Task directions: All of the data below should be printed again word for word, pictures excluded.

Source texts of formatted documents
BEGIN

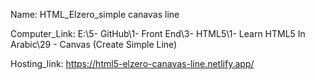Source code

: 
Name: HTML_Elzero_simple canavas line

Computer_Link: E:\5- GitHub\1- Front End\3- HTML5\1- Learn HTML5 In Arabic\29 - Canvas (Create Simple Line)

Hosting_link: https://html5-elzero-canavas-line.netlify.app/

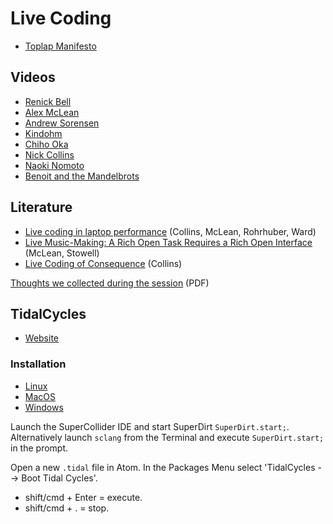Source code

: # Live Coding

- [Toplap Manifesto](https://toplap.org/wiki/ManifestoDraft)

## Videos

- [Renick Bell](https://www.youtube.com/watch?v=6pks_BSqHB0)
- [Alex McLean](https://www.youtube.com/watch?v=FenTeBMkAsQ)
- [Andrew Sorensen](https://www.youtube.com/watch?v=ptf5xNzCSW8)
- [Kindohm](https://www.youtube.com/watch?v=RiEq_h5UQJM)
- [Chiho Oka](https://www.youtube.com/watch?v=4DTn2km1378&list=PLKzJbXgLfe4Jd9H14gupd72pGivczhpMS&index=1)
- [Nick Collins](https://www.youtube.com/watch?v=zJFJEqblEIA)
- [Naoki Nomoto](https://www.youtube.com/watch?v=qFxldfEm7Ek)
- [Benoit and the Mandelbrots](https://www.youtube.com/watch?v=zeNszro5dQ8)

## Literature

- [Live coding in laptop performance](https://www.researchgate.net/publication/228811209_Live_coding_in_laptop_performance) (Collins, McLean, Rohrhuber, Ward)
- [Live Music-Making: A Rich Open Task Requires a Rich Open Interface](https://www.researchgate.net/publication/252066008_Live_Music-Making_A_Rich_Open_Task_Requires_a_Rich_Open_Interface) (McLean, Stowell)
- [Live Coding of Consequence](https://composerprogrammer.com/research/livecodingofconsequence.pdf) (Collins)

[Thoughts we collected during the session](live_coding.pdf) (PDF)

## TidalCycles

- [Website](https://tidalcycles.org/)

### Installation

- [Linux](https://tidalcycles.org/docs/getting-started/linux_install)
- [MacOS](https://tidalcycles.org/docs/getting-started/macos_install)
- [Windows](https://tidalcycles.org/docs/getting-started/windows_install)

Launch the SuperCollider IDE and start SuperDirt `SuperDirt.start;`.
Alternatively launch `sclang` from the Terminal and execute `SuperDirt.start;` in the prompt.

Open a new `.tidal` file in Atom.
In the Packages Menu select 'TidalCycles --> Boot Tidal Cycles'.

- shift/cmd + Enter = execute.
- shift/cmd + . = stop.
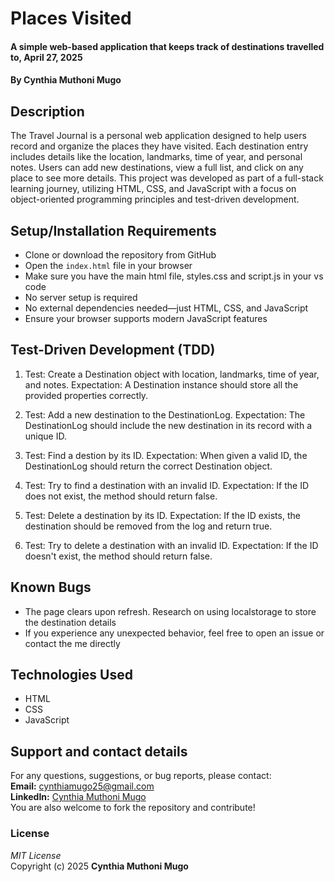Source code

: # Places Visited  

#### A simple web-based application that keeps track of destinations travelled to, April 27, 2025  
#### By **Cynthia Muthoni Mugo**  

## Description  
The Travel Journal is a personal web application designed to help users record and organize the places they have visited. Each destination entry includes details like the location, landmarks, time of year, and personal notes.
Users can add new destinations, view a full list, and click on any place to see more details.
This project was developed as part of a full-stack learning journey, utilizing HTML, CSS, and JavaScript with a focus on object-oriented programming principles and test-driven development.

## Setup/Installation Requirements  
* Clone or download the repository from GitHub  
* Open the `index.html` file in your browser  
* Make sure you have the main html file, styles.css and script.js in your vs code
* No server setup is required  
* No external dependencies needed—just HTML, CSS, and JavaScript  
* Ensure your browser supports modern JavaScript features

## Test-Driven Development (TDD)

1. Test: Create a Destination object with location, landmarks, time of year, and notes.
Expectation: A Destination instance should store all the provided properties correctly.

2. Test: Add a new destination to the DestinationLog.
Expectation: The DestinationLog should include the new destination in its record with a unique ID.

3. Test: Find a destion by its ID.
Expectation: When given a valid ID, the DestinationLog should return the correct Destination object.

4. Test: Try to find a destination with an invalid ID.
Expectation: If the ID does not exist, the method should return false.

5. Test: Delete a destination by its ID.
Expectation: If the ID exists, the destination should be removed from the log and return true.

6. Test: Try to delete a destination with an invalid ID.
Expectation: If the ID doesn't exist, the method should return false.



## Known Bugs  
* The page clears upon refresh. Research on using localstorage to store the destination details  
* If you experience any unexpected behavior, feel free to open an issue or contact the me directly

## Technologies Used  
* HTML  
* CSS  
* JavaScript  

## Support and contact details  
For any questions, suggestions, or bug reports, please contact:  
**Email:** cynthiamugo25@gmail.com  
**LinkedIn:** [Cynthia Muthoni Mugo](https://www.linkedin.com/in/cynthiamuthonimugo)  
You are also welcome to fork the repository and contribute!

### License  
*MIT License*  
Copyright (c) 2025 **Cynthia Muthoni Mugo**
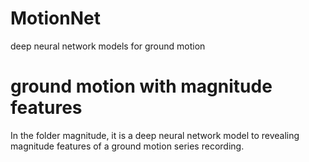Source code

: # MotionNet
deep neural network models for ground motion


# ground motion with magnitude features
In the folder magnitude, it is a deep neural network model to revealing magnitude features of a ground motion series recording.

END

Written response:
Source code

: 
Name: HTML_Elzero_simple canavas line

Computer_Link: E:\5- GitHub\1- Front End\3- HTML5\1- Learn HTML5 In Arabic\29 - Canvas (Create Simple Line)

Hosting_link: https://html5-elzero-canavas-line.netlify.app/

Source code

: # Live Coding

- [Toplap Manifesto](https://toplap.org/wiki/ManifestoDraft)

## Videos

- [Renick Bell](https://www.youtube.com/watch?v=6pks_BSqHB0)
- [Alex McLean](https://www.youtube.com/watch?v=FenTeBMkAsQ)
- [Andrew Sorensen](https://www.youtube.com/watch?v=ptf5xNzCSW8)
- [Kindohm](https://www.youtube.com/watch?v=RiEq_h5UQJM)
- [Chiho Oka](https://www.youtube.com/watch?v=4DTn2km1378&list=PLKzJbXgLfe4Jd9H14gupd72pGivczhpMS&index=1)
- [Nick Collins](https://www.youtube.com/watch?v=zJFJEqblEIA)
- [Naoki Nomoto](https://www.youtube.com/watch?v=qFxldfEm7Ek)
- [Benoit and the Mandelbrots](https://www.youtube.com/watch?v=zeNszro5dQ8)

## Literature

- [Live coding in laptop performance](https://www.researchgate.net/publication/228811209_Live_coding_in_laptop_performance) (Collins, McLean, Rohrhuber, Ward)
- [Live Music-Making: A Rich Open Task Requires a Rich Open Interface](https://www.researchgate.net/publication/252066008_Live_Music-Making_A_Rich_Open_Task_Requires_a_Rich_Open_Interface) (McLean, Stowell)
- [Live Coding of Consequence](https://composerprogrammer.com/research/livecodingofconsequence.pdf) (Collins)

[Thoughts we collected during the session](live_coding.pdf) (PDF)

## TidalCycles

- [Website](https://tidalcycles.org/)

### Installation

- [Linux](https://tidalcycles.org/docs/getting-started/linux_install)
- [MacOS](https://tidalcycles.org/docs/getting-started/macos_install)
- [Windows](https://tidalcycles.org/docs/getting-started/windows_install)

Launch the SuperCollider IDE and start SuperDirt `SuperDirt.start;`.
Alternatively launch `sclang` from the Terminal and execute `SuperDirt.start;` in the prompt.

Open a new `.tidal` file in Atom.
In the Packages Menu select 'TidalCycles --> Boot Tidal Cycles'.

- shift/cmd + Enter = execute.
- shift/cmd + . = stop.
Source code

: # Places Visited  

#### A simple web-based application that keeps track of destinations travelled to, April 27, 2025  
#### By **Cynthia Muthoni Mugo**  

## Description  
The Travel Journal is a personal web application designed to help users record and organize the places they have visited. Each destination entry includes details like the location, landmarks, time of year, and personal notes.
Users can add new destinations, view a full list, and click on any place to see more details.
This project was developed as part of a full-stack learning journey, utilizing HTML, CSS, and JavaScript with a focus on object-oriented programming principles and test-driven development.

## Setup/Installation Requirements  
* Clone or download the repository from GitHub  
* Open the `index.html` file in your browser  
* Make sure you have the main html file, styles.css and script.js in your vs code
* No server setup is required  
* No external dependencies needed—just HTML, CSS, and JavaScript  
* Ensure your browser supports modern JavaScript features

## Test-Driven Development (TDD)

1. Test: Create a Destination object with location, landmarks, time of year, and notes.
Expectation: A Destination instance should store all the provided properties correctly.

2. Test: Add a new destination to the DestinationLog.
Expectation: The DestinationLog should include the new destination in its record with a unique ID.

3. Test: Find a destion by its ID.
Expectation: When given a valid ID, the DestinationLog should return the correct Destination object.

4. Test: Try to find a destination with an invalid ID.
Expectation: If the ID does not exist, the method should return false.

5. Test: Delete a destination by its ID.
Expectation: If the ID exists, the destination should be removed from the log and return true.

6. Test: Try to delete a destination with an invalid ID.
Expectation: If the ID doesn't exist, the method should return false.



## Known Bugs  
* The page clears upon refresh. Research on using localstorage to store the destination details  
* If you experience any unexpected behavior, feel free to open an issue or contact the me directly

## Technologies Used  
* HTML  
* CSS  
* JavaScript  

## Support and contact details  
For any questions, suggestions, or bug reports, please contact:  
**Email:** cynthiamugo25@gmail.com  
**LinkedIn:** [Cynthia Muthoni Mugo](https://www.linkedin.com/in/cynthiamuthonimugo)  
You are also welcome to fork the repository and contribute!

### License  
*MIT License*  
Copyright (c) 2025 **Cynthia Muthoni Mugo**
Source code

: # MotionNet
deep neural network models for ground motion


# ground motion with magnitude features
In the folder magnitude, it is a deep neural network model to revealing magnitude features of a ground motion series recording.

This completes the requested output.